CTE Month® Student Q&A – Maddy Fox
Editor’s note: For February’s CTE Month®, we are featuring Q&A sessions with Iowa educators and students who are participating in career and technical education programs. Their experiences and perspectives provide a glimpse into the importance of CTE instruction for skill development and career exploration. Quality CTE programs help prepare students for future employment in high-demand fields and play an important role in strengthening Iowa’s workforce and economy.

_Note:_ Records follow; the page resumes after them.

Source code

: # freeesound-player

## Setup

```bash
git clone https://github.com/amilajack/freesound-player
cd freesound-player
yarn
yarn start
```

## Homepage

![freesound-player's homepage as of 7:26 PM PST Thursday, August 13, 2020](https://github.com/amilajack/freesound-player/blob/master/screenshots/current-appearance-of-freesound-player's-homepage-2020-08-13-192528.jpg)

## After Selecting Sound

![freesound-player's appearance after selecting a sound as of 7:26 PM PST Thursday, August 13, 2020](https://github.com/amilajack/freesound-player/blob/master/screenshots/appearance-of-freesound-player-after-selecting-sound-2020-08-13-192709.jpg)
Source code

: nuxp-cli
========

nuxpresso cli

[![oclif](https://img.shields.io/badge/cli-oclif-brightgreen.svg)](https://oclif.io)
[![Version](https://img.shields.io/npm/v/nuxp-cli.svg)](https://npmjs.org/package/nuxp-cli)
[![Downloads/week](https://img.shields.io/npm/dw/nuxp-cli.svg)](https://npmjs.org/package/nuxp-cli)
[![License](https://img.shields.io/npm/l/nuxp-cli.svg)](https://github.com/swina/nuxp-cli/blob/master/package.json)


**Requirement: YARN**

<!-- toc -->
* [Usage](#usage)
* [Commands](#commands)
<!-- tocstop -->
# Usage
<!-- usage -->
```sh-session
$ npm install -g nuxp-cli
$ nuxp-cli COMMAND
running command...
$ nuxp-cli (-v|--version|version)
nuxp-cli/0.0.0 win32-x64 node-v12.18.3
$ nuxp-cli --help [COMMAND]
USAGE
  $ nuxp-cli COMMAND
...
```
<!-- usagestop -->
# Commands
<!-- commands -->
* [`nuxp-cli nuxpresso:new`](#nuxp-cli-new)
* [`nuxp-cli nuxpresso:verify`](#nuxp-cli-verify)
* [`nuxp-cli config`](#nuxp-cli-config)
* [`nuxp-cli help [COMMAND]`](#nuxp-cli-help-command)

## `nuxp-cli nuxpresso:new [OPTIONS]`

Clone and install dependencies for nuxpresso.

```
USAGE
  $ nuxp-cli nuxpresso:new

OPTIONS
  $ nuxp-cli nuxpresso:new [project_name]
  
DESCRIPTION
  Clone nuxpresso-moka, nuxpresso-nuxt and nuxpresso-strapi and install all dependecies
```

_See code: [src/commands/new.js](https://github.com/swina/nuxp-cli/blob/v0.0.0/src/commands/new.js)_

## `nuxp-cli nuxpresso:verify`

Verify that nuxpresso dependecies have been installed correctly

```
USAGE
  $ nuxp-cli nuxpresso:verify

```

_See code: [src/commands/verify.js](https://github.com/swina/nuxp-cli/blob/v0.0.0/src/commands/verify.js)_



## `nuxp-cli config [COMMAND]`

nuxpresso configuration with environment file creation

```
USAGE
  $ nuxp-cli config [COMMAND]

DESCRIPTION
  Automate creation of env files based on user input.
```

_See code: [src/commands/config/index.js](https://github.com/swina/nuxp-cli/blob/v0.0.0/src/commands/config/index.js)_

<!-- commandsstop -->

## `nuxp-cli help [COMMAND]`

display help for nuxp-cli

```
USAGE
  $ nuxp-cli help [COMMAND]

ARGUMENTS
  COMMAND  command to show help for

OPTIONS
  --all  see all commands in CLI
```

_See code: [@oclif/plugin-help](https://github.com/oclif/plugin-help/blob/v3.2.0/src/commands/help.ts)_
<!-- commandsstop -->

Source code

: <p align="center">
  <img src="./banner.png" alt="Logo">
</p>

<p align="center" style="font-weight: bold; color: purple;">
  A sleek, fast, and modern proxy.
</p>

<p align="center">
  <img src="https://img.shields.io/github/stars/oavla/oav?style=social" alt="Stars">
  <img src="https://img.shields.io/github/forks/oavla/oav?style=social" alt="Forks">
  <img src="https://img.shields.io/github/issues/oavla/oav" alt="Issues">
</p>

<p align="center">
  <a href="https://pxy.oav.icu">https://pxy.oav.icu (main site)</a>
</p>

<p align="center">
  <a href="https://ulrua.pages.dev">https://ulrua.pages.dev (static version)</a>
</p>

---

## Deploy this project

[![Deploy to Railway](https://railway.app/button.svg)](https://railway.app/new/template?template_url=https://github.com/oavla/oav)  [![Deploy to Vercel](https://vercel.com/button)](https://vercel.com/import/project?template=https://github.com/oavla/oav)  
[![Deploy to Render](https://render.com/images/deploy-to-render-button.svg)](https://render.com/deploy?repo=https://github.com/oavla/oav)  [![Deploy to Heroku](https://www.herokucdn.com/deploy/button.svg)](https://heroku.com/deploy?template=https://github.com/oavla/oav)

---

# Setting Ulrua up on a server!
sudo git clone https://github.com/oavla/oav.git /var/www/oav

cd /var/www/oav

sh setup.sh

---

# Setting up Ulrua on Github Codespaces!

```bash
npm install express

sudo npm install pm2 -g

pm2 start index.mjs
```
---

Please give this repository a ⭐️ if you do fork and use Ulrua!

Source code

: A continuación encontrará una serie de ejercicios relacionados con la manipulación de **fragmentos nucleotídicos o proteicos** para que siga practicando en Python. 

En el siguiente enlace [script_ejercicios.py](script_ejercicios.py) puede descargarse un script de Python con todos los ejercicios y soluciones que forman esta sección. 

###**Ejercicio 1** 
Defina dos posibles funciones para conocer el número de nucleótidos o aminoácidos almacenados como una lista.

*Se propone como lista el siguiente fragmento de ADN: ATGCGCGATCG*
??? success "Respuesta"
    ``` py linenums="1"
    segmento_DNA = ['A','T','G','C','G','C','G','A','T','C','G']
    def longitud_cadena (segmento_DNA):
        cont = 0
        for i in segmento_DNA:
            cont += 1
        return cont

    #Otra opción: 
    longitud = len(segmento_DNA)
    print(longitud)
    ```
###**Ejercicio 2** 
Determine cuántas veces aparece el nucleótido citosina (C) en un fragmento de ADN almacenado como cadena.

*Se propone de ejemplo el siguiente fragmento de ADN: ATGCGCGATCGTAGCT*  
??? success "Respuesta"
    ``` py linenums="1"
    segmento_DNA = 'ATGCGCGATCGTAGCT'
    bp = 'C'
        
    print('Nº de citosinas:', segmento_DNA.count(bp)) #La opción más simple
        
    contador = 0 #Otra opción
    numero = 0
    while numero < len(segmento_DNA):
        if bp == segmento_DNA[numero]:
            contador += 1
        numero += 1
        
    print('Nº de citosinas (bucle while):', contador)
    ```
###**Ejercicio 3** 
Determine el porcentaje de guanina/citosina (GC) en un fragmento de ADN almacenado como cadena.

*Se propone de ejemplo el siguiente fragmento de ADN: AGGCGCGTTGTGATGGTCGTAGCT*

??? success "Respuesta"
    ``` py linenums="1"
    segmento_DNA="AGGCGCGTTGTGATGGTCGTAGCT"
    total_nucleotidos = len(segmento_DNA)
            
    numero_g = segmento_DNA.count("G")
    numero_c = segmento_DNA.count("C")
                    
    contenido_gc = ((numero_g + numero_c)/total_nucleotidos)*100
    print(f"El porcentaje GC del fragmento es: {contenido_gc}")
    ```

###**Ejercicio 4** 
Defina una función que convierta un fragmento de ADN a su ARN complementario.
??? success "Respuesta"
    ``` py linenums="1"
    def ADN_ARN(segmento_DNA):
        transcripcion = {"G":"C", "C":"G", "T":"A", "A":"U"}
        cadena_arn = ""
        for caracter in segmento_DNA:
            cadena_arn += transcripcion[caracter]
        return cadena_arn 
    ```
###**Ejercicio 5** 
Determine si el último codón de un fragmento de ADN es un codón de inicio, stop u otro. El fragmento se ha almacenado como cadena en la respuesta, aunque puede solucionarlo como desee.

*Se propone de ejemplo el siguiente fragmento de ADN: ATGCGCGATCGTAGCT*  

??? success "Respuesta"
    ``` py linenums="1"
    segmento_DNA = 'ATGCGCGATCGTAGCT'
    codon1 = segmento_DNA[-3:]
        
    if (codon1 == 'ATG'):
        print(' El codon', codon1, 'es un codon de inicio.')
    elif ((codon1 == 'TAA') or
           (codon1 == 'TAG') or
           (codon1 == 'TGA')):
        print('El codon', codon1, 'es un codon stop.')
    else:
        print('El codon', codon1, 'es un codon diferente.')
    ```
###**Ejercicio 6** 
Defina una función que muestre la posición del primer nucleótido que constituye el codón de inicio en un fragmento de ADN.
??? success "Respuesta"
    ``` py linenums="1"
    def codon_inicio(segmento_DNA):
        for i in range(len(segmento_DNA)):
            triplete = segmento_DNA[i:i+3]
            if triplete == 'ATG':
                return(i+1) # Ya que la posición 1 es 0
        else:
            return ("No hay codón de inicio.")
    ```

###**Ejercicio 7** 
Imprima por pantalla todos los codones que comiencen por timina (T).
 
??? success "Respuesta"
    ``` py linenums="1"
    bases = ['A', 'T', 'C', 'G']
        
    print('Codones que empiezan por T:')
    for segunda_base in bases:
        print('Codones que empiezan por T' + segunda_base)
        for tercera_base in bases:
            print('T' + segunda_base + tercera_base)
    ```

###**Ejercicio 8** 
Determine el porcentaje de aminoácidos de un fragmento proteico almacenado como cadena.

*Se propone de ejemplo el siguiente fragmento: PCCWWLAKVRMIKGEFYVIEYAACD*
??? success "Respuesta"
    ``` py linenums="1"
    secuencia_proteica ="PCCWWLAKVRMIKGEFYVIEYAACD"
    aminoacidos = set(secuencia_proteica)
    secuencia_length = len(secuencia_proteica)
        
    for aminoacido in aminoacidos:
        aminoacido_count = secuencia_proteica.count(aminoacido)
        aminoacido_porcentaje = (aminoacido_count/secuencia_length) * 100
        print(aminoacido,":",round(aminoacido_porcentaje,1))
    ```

This week’s session highlights Maddy Fox, the national student vice president of public relations for Family, Career and Community Leaders of America (FCCLA). Fox, 18, is currently a senior at Hinton Community High School and has been involved in her high school’s local FCCLA chapter since her freshman year. After graduation, Gibson plans to attend the University of Nebraska and double major in sports media and broadcast journalism. In this Q&A session, she shares her thoughts on why students should join career and technical student organizations (CTSO) and how her own participation helped her prepare for life after graduation.
What CTE program(s) do you participate in? Why were you interested in participating in this area?
I’m in FCCLA. When I was an eighth grader, they started to promote it to students – as something to consider while in high school. Being a member has a lot of benefits. It helps prepare you for your adult life. I knew that was something I wanted to be a part of.
I chose FCCLA over another CTSO because it is the best fit for my future career. I’m interested in being a news anchor and am going to the University of Nebraska to study sports media and broadcast journalism. FCCLA events have helped me build my communication and public speaking skills.
How has your participation in a CTSO strengthened your overall skills and career development?
FCCLA has definitely helped me become a better public speaker. We have to give presentations all of the time at state and national meetings, workshops and competitions. Being a part of FCCLA has also helped me with time management. Every year, we have STAR (Students Taking Action with Recognition) events, which are competitions that have a project to complete. I always have a lot of things going on with extracurricular activities and school, so having a project adds another thing you have to manage. It shows how important it is to have good time management, and FCCLA has provided a good understanding and experience for that.
As the national VP of public relations, I have also learned more about social media. Along with my own FCCLA member Twitter profile, I also run the national executive council (NEC) Instagram page. It’s going great, and I can help others. If a member sends a question, I can help them directly. It’s great skill-building on how social media can be used professionally.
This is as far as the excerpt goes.